- DVD cover
- No. of episodes: 23

Release
- Original network: CBS
- Original release: October 1, 1997 – May 13, 1998

Season chronology
- ← Previous Season 4Next → Season 6

= The Nanny season 5 =

The fifth season of the American television sitcom The Nanny aired on CBS from October 1, 1997, to May 13, 1998. The series was created by actress Fran Drescher and her-then husband Peter Marc Jacobson, and developed by Prudence Fraser and Robert Sternin. Produced by Sternin and Fraser Ink Inc., Highschool Sweethearts and TriStar Television, the series features Drescher, Jacobson, Fraser, Sternin, Caryn Lucas and Diane Wilk as executive producers.

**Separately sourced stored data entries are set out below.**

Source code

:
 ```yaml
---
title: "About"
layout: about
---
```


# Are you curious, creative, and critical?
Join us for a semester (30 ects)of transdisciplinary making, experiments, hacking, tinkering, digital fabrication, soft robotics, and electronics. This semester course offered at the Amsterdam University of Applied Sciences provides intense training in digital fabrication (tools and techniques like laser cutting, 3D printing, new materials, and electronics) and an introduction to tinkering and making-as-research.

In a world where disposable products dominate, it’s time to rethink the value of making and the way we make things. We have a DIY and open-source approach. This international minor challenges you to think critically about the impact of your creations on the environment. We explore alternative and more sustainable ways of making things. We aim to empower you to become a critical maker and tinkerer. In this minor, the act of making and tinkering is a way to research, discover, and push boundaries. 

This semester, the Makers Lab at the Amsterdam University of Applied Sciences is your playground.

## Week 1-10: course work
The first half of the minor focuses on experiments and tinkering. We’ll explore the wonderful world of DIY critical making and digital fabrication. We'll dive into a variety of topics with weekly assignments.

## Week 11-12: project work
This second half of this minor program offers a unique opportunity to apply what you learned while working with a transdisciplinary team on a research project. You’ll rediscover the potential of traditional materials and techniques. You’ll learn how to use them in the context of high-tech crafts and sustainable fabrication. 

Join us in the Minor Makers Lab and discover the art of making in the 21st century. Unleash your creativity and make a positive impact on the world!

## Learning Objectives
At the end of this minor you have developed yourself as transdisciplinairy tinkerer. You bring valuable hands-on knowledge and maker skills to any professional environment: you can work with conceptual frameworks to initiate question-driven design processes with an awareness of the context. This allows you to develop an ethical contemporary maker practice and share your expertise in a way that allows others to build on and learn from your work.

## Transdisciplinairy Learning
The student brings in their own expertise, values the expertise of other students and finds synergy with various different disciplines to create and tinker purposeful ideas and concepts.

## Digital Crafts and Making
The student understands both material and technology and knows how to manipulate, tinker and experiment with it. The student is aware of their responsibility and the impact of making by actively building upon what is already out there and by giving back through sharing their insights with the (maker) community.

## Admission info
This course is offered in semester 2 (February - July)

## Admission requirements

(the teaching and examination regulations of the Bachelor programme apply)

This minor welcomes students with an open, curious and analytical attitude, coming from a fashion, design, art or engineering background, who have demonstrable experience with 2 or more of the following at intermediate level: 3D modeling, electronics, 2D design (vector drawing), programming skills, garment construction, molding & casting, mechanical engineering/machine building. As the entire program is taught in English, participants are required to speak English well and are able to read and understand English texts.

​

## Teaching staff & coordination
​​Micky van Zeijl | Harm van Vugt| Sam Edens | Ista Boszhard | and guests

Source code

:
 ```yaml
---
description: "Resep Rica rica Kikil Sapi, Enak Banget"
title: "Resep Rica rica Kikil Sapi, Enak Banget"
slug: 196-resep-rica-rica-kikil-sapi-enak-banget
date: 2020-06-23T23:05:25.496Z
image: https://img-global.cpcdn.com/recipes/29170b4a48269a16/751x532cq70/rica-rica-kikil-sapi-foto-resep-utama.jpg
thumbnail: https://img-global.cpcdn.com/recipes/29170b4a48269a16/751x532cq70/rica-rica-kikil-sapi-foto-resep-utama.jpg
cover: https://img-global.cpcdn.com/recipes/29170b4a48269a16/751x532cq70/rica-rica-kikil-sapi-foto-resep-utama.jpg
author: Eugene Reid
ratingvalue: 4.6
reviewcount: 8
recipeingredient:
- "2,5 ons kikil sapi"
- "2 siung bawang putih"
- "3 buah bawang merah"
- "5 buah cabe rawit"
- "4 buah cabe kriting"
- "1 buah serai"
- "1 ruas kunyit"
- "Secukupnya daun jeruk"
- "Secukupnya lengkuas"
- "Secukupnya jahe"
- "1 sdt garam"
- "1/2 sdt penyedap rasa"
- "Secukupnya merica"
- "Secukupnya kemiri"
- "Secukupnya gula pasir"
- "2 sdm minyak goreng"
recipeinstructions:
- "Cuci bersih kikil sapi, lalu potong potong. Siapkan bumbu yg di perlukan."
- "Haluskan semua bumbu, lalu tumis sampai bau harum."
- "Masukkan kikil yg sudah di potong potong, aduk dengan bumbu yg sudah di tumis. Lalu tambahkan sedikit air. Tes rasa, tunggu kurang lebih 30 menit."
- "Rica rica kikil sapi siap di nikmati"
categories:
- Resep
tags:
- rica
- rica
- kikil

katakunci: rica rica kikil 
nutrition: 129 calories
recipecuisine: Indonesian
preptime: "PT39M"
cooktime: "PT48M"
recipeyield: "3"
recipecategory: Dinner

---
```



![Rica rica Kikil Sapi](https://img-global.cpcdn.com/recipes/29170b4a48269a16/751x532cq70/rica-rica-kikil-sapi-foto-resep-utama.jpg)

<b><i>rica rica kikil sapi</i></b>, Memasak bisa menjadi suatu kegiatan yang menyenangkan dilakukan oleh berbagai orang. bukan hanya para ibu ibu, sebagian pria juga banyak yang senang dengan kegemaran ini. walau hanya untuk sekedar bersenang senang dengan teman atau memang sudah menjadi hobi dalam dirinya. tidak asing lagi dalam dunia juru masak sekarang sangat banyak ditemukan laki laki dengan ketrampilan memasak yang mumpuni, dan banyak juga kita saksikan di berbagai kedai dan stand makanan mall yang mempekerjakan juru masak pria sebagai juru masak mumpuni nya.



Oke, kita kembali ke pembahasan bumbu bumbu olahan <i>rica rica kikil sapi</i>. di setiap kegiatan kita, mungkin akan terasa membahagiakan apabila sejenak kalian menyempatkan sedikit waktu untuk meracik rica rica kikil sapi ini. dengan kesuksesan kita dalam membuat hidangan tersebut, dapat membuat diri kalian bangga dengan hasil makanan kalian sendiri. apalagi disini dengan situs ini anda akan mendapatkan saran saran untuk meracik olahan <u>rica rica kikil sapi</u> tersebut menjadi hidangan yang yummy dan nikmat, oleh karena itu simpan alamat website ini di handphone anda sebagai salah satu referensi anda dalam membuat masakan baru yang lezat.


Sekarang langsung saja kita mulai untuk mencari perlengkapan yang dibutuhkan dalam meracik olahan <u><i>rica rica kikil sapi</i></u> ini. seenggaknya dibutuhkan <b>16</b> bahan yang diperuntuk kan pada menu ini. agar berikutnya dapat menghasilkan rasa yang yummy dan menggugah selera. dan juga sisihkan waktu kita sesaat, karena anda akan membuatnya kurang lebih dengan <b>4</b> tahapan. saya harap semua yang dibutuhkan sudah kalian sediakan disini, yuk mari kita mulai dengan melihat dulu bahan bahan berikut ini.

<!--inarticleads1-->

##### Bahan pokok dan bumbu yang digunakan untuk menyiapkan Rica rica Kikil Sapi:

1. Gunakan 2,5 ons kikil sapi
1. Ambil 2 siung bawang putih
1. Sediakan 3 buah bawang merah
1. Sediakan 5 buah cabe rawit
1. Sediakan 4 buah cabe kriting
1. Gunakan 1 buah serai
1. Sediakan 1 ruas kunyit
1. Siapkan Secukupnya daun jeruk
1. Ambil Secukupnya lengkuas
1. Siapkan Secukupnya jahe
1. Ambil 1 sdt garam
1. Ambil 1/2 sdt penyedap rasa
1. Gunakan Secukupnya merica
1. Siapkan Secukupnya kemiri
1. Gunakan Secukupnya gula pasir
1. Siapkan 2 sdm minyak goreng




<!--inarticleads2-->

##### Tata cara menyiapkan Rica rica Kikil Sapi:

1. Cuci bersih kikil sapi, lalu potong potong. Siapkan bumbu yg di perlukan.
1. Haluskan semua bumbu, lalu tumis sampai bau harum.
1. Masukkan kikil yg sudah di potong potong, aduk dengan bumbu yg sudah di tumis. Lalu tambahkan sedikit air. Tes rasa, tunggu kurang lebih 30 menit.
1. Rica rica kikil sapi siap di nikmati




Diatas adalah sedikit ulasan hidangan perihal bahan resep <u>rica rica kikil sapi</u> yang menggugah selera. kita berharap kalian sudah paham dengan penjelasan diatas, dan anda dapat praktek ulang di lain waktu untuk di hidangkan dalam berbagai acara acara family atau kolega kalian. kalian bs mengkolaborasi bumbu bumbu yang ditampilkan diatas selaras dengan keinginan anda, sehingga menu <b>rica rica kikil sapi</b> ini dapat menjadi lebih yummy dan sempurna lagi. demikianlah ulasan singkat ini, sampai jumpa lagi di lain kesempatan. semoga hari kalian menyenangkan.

Based on an idea inspired by Drescher's visit with a friend and The Sound of Music, the series revolves around Fran Fine, a Jewish woman from Flushing, Queens, New York, who is hired by a wealthy Broadway producer to be the nanny to his three children. Drescher stars as the titular character, Charles Shaughnessy as British-born producer Maxwell Sheffield, and the children – Maggie, Brighton and Grace – portrayed by Nicholle Tom, Benjamin Salisbury, and Madeline Zima. The series also features Daniel Davis as Niles, the family butler, and Lauren Lane as C.C. Babcock, Maxwell's associate in his production company who is smitten with him. Several recurring characters also played a role in the sitcoms plotlines, many of whom were related to Fran.

==Production==
Lauren Lane was pregnant through half the season, which was covered up by a scripted weight gain and a character arc that allowed her to be absent for several episodes.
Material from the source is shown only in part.